The primary goal of the study was to assess the relationship of WBC recovery at 1, 2, and 3 months after HCT to overall survival (OS) and progression-free survival (PFS). To rule out the direct influence of relapse on the WBC, a landmark analysis was performed at 1,2,3 months post HCT excluding relapse or death prior to each time point. In fact, throughout the analysis, all WBC values that were measured after disease relapse within 3 months of HCT were censored at each time point. OS and PFS were previously defined [14]. Log-rank test was used for comparisons of Kaplan-Meier curves. Cumulative incidences for non-relapse death and relapse with or without death were estimated reflecting time to relapse and time to non-relapse death respectively as competing risks. Gray test [15] was used for comparison of cumulative incidence curves. Multivariable proportional hazards models stratified by conditioning intensity were constructed to examine the effect of WBC after adjusting for other potential prognostic factors that are detailed in Table 1 and occurrence of grade II-IV acute GVHD and grade 3 or higher infection within 100 days of HCT. The occurrence of grade II-IV and grade ≥3 infection were included as time dependent variables in multivariable analysis. The proportional hazards assumption for each variable was tested and interaction terms were examined. The linearity assumption for continuous variables was examined using restricted cubic spline estimates of the relationship between the continuous variable and log relative hazard [16] and the cutoff points of these variables were based on the change of the log relative hazards. In particular, WBC was categorized as 0-<2×109 cells/L, 2-<4×109 cells/L, and >10×109 cells/L and age is dichotomized as ≥40 vs. <40 for MAC and ≥60 vs. <60 in RIC patients. CD34 cells/kg was categorized as ≤4×106, 4-15 ×106, and >15 ×106 cells/kg. Risk factors for low or high WBC were examined using multivariable multinomial logistic regression analysis (i.e., low vs. normal, high vs. normal). All p-values are two-sided. A significance level of 0.025 was employed to take multiple comparisons (low vs. normal, high vs. normal WBC) into account. However, when exploring potential risk factors for low or high WBC, a significance level of 0.05 was employed. All calculations were done using SAS 9.3 (SAS Institute Inc, Cary, NC), and Rversion 2.13.2 (the CRAN project).
RESULTS
Patient Characteristics
The baseline characteristics of the 1109 patients are shown in Table 1. The median age was 51 years (range 18-74). The median follow up time among surviving patients was 5.1 years (range 1.1-9.6). Fifty-two percent of patients received reduced intensity conditioning (RIC) and 48% received myeloablative conditioning (MAC). Seventy-seven percent of patients were ECOG performance status 0 or 1 at baseline; 41% of patients underwent transplantation from HLA-matched related donors, while 51% were transplanted from HLA-matched unrelated donors, and 8.5% received HLA-mismatched transplantation; 94% of patients received stem cells from G-CSF mobilized peripheral blood. The distribution of disease risk index (DRI), which was created based on disease and disease status at transplantation [14], was 16% for low, 53% intermediate, 27% for high and 3.3% for very high risk.
White Blood Cell Counts After HCT and Threshold Value
The distribution of WBC (excluding values after disease relapse) at 1, 2 and 3 months after HCT is shown in Figure 1-(A).

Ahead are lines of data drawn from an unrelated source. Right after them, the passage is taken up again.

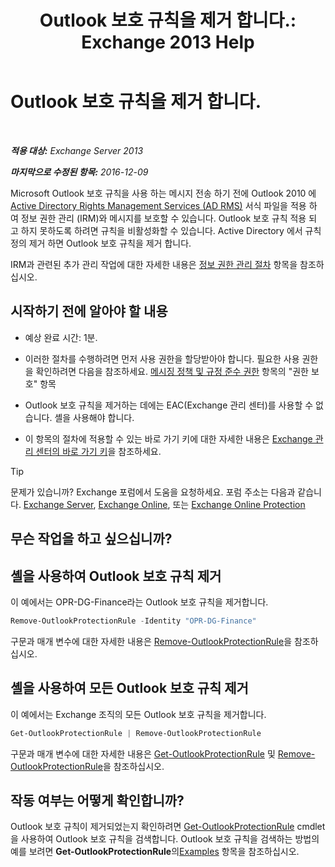﻿---
title: 'Outlook 보호 규칙을 제거 합니다.: Exchange 2013 Help'
TOCTitle: Outlook 보호 규칙을 제거 합니다.
ms:assetid: 569fc3be-b269-43f5-8797-73ab0691e685
ms:mtpsurl: https://technet.microsoft.com/ko-kr/library/Ee633467(v=EXCHG.150)
ms:contentKeyID: 50483147
ms.date: 05/22/2018
mtps_version: v=EXCHG.150
ms.translationtype: MT
---

# Outlook 보호 규칙을 제거 합니다.

 

_**적용 대상:** Exchange Server 2013_

_**마지막으로 수정된 항목:** 2016-12-09_

Microsoft Outlook 보호 규칙을 사용 하는 메시지 전송 하기 전에 Outlook 2010 에 [Active Directory Rights Management Services (AD RMS)](https://technet.microsoft.com/en-us/library/hh831364.aspx) 서식 파일을 적용 하 여 정보 권한 관리 (IRM)와 메시지를 보호할 수 있습니다. Outlook 보호 규칙 적용 되 고 하지 못하도록 하려면 규칙을 비활성화할 수 있습니다. Active Directory 에서 규칙 정의 제거 하면 Outlook 보호 규칙을 제거 합니다.

IRM과 관련된 추가 관리 작업에 대한 자세한 내용은 [정보 권한 관리 절차](information-rights-management-procedures-exchange-2013-help.md) 항목을 참조하십시오.

## 시작하기 전에 알아야 할 내용

  - 예상 완료 시간: 1분.

  - 이러한 절차를 수행하려면 먼저 사용 권한을 할당받아야 합니다. 필요한 사용 권한을 확인하려면 다음을 참조하세요. [메시징 정책 및 규정 준수 권한](messaging-policy-and-compliance-permissions-exchange-2013-help.md) 항목의 "권한 보호" 항목

  - Outlook 보호 규칙을 제거하는 데에는 EAC(Exchange 관리 센터)를 사용할 수 없습니다. 셸을 사용해야 합니다.

  - 이 항목의 절차에 적용할 수 있는 바로 가기 키에 대한 자세한 내용은 [Exchange 관리 센터의 바로 가기 키](keyboard-shortcuts-in-the-exchange-admin-center-exchange-online-protection-help.md)을 참조하세요.


> [!TIP]
> 문제가 있습니까? Exchange 포럼에서 도움을 요청하세요. 포럼 주소는 다음과 같습니다. <A href="https://go.microsoft.com/fwlink/p/?linkid=60612">Exchange Server</A>, <A href="https://go.microsoft.com/fwlink/p/?linkid=267542">Exchange Online</A>, 또는 <A href="https://go.microsoft.com/fwlink/p/?linkid=285351">Exchange Online Protection</A>



## 무슨 작업을 하고 싶으십니까?

## 셸을 사용하여 Outlook 보호 규칙 제거

이 예에서는 OPR-DG-Finance라는 Outlook 보호 규칙을 제거합니다.

```powershell
Remove-OutlookProtectionRule -Identity "OPR-DG-Finance"
```

구문과 매개 변수에 대한 자세한 내용은 [Remove-OutlookProtectionRule](https://technet.microsoft.com/ko-kr/library/dd297961\(v=exchg.150\))을 참조하십시오.

## 셸을 사용하여 모든 Outlook 보호 규칙 제거

이 예에서는 Exchange 조직의 모든 Outlook 보호 규칙을 제거합니다.

```powershell
Get-OutlookProtectionRule | Remove-OutlookProtectionRule
```

구문과 매개 변수에 대한 자세한 내용은 [Get-OutlookProtectionRule](https://technet.microsoft.com/ko-kr/library/dd298004\(v=exchg.150\)) 및 [Remove-OutlookProtectionRule](https://technet.microsoft.com/ko-kr/library/dd297961\(v=exchg.150\))을 참조하십시오.

## 작동 여부는 어떻게 확인합니까?

Outlook 보호 규칙이 제거되었는지 확인하려면 [Get-OutlookProtectionRule](https://technet.microsoft.com/ko-kr/library/dd298004\(v=exchg.150\)) cmdlet을 사용하여 Outlook 보호 규칙을 검색합니다. Outlook 보호 규칙을 검색하는 방법의 예를 보려면 **Get-OutlookProtectionRule**의[Examples](https://technet.microsoft.com/ko-kr/dd298004\(exchg.150\)#examples) 항목을 참조하십시오.

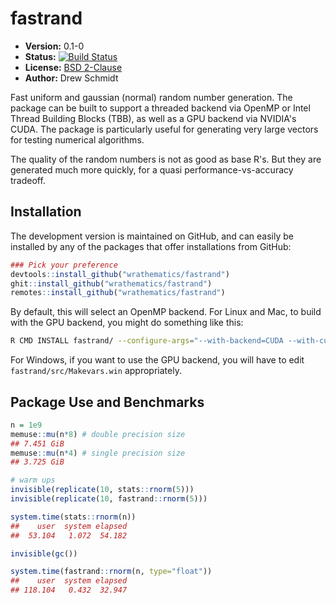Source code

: # fastrand

* **Version:** 0.1-0
* **Status:** [![Build Status](https://travis-ci.org/wrathematics/fastrand.png)](https://travis-ci.org/wrathematics/fastrand)
* **License:** [BSD 2-Clause](http://opensource.org/licenses/BSD-2-Clause)
* **Author:** Drew Schmidt


Fast uniform and gaussian (normal) random number generation.  The package can be built to support a threaded backend via OpenMP or Intel Thread Building Blocks (TBB), as well as a GPU backend via NVIDIA's CUDA.  The package is particularly useful for generating very large vectors for testing numerical algorithms.

The quality of the random numbers is not as good as base R's.  But they are generated much more quickly, for a quasi performance-vs-accuracy tradeoff.



## Installation

<!-- To install the R package, run:

```r
install.package("fastrand")
``` -->

The development version is maintained on GitHub, and can easily be installed by any of the packages that offer installations from GitHub:

```r
### Pick your preference
devtools::install_github("wrathematics/fastrand")
ghit::install_github("wrathematics/fastrand")
remotes::install_github("wrathematics/fastrand")
```

By default, this will select an OpenMP backend.  For Linux and Mac, to build with the GPU backend, you might do something like this:

```bash
R CMD INSTALL fastrand/ --configure-args="--with-backend=CUDA --with-cuda-home=/path/to/cuda/"
```

For Windows, if you want to use the GPU backend, you will have to edit `fastrand/src/Makevars.win` appropriately.



## Package Use and Benchmarks

```r
n = 1e9
memuse::mu(n*8) # double precision size
## 7.451 GiB
memuse::mu(n*4) # single precision size
## 3.725 GiB

# warm ups
invisible(replicate(10, stats::rnorm(5)))
invisible(replicate(10, fastrand::rnorm(5)))

system.time(stats::rnorm(n))
##    user  system elapsed 
##  53.104   1.072  54.182

invisible(gc())

system.time(fastrand::rnorm(n, type="float"))
##    user  system elapsed 
## 118.104   0.432  32.947 
```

The median WBC at these 3 time points was between 4.4 and 4.8×109 cells/L, and 36% - 42% of patients had WBC below 4×109 cells/L during this period. This suggests that many patients experience a prolonged period of leukopenia after HCT. Since the lower limit of WBC (4×109 cells/L) may not be clinically the most relevant threshold in this patient population, we determined empirically the optimal thresholds by using restricted cubic spline estimates of the relationship between WBC and log relative hazard of overall survival (14). The spline smoothing curve suggests that there is a U-shaped relationship between the level of WBC and hazard of overall survival. To confirm this U-shaped relationship, we plotted hazard ratios of overall survival by intervals of WBC counts (Figure 1-(B)). The hazard ratio of WBC 0-<2×109 cells/L relative to the reference group of WBC 4-<6×109 cells/L was 1.51 (p=0.01), 1.6(p=0.004), and 1.5 (p=0.04), respectively, at 1,2,3 months after HCT. Similarly, the hazard ratio of WBC ≥10×109 cells/L relative to the reference group was 1.76 (p<0.0001), 1.74(p=0.002), and 1.62 (p=0.016), respectively, at 1,2,3 months after HCT. It is noted that the hazard ratio of WBC 2-4×109 cells/L to the reference group is close to 1 at each time point (0.91, 1.03, 0.98 at 1,2,3 months after HCT, respectively). Based on this information, we categorized WBC as “low” (0-<2×109 cells/L), “normal” (2-10×109 cells/L), or “high” (>10×109 cells/L). Using this definition, 6-7% of patients had low WBC and 5-10% of patients had high WBC at 1,2, or 3 months post HCT. Overall, 27% of patients had either low or high WBC at some point during the first 3 months of HCT.
Figure 1.
(A) Distribution of WBC at 1,2,3 months after HCT. Landmark analysis was performed excluding relapse or death prior to each time point. (B) Hazard ratios of WBC at 1,2,3 months after HCT. The reference group is WBC 4.6 × 109 cells/L. The gray horizontal line represents hazard ratio of 1.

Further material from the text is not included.